Read about this sometime ago on Epic. Very interesting but it's hard to not be skeptical.


----------



## gmcunni (Jan 28, 2015)

at first glance seems like a gimmick but seems like the "inventor" has some history with developing new ski equipment.


----------



## IrekJanek (Jan 29, 2015)

In my experience, boots that were comfortable to wear got me riding on my ass a lot, and the stiff ones kept me up. Maybe it is just me.

But to give them a benefit of a doubt. Does anybody know if they are available for daily rentals anywhere?


----------



## gmcunni (Feb 6, 2015)

in the news today.

http://www.cnbc.com/id/102394678#.


seems really focused on comfort, is that a good thing?


----------



## Edd (Feb 6, 2015)

gmcunni said:


> in the news today.
> 
> http://www.cnbc.com/id/102394678#.
> 
> ...



Probably not to AZ types but I'd think there's a market for it with one week a year groomer devotees. 

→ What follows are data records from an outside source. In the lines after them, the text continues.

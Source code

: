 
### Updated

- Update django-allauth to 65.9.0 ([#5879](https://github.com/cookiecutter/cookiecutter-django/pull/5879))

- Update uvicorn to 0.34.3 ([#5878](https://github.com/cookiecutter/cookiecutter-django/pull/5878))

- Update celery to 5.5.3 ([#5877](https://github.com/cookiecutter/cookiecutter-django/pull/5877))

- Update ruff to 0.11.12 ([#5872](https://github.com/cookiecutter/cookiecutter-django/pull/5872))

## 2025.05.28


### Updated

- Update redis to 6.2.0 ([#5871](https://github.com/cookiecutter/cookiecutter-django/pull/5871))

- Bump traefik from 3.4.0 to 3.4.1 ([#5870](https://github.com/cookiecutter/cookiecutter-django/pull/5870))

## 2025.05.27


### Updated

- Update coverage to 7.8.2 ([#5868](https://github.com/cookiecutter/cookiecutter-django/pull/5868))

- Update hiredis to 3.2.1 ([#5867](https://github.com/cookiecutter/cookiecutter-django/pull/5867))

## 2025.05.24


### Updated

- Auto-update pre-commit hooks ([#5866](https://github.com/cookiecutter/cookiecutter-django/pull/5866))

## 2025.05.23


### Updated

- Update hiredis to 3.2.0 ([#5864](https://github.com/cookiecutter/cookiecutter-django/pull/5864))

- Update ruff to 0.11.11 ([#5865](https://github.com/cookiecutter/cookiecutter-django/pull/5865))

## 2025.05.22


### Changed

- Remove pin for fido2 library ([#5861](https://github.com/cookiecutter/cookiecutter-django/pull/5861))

I've been looking at this and the Dodge carbon in the last few days with interest. Of the two, the Apex is certainly the more radical design. If I were forced to buy one of these boots today, I'd play it safe with the Dodge for the sake of performance.


----------



## drjeff (Feb 8, 2015)

Skeptical!! All that dude was skiing on was soft pack/soft snow conditions (I.e. "hero snow") where even many a terminal intermediate often feels like they're world cup material  

I'm guessing that this boot wouldn't work too well for most East Coast skiers looking for decent performance the majority of the time....


----------



## legalskier (Feb 9, 2015)

Friend of mine loves them, but he's in his late 60s and doesn't do much more than ski groomers. He's an advanced skier, but one dimensional. He says they're very comfortable and warm and likes to walk around in the lodge in the inner boot. I also met a woman last year who had them, but she was in her 60s and, being from Virginia, didn't get out much. She also loved them. 
Other people feel that what they add in comfort, they may lose in performance. As for me, I'd like to demo them for for the fun of it, even if they are beyond my pay grade.
Here's an epicski thread about them: http://www.epicski.com/t/102828/apex-ski-boot


----------



## IrekJanek (Feb 9, 2015)

legalskier said:


> Friend of mine loves them, but he's in his late 60s and doesn't do much more than ski groomers. He's an advanced skier, but one dimensional. He says they're very comfortable and warm and likes to walk around in the lodge in the inner boot. I also met a woman last year who had them, but she was in her 60s and, being from Virginia, didn't get out much. She also loved them.
> Other people feel that what they add in comfort, they may lose in performance. As for me, I'd like to demo them for for the fun of it, even if they are beyond my pay grade.
> Here's an epicski thread about them: http://www.epicski.com/t/102828/apex-ski-boot



Agreed, I would love to take them for a demo on an easy family runs where performance is not the most critical factor. If you find a place where they demo them, please let us know.


----------



## gmcunni (Feb 9, 2015)

IrekJanek said:


> Agreed, I would love to take them for a demo on an easy family runs where performance is not the most critical factor. If you find a place where they demo them, please let us know.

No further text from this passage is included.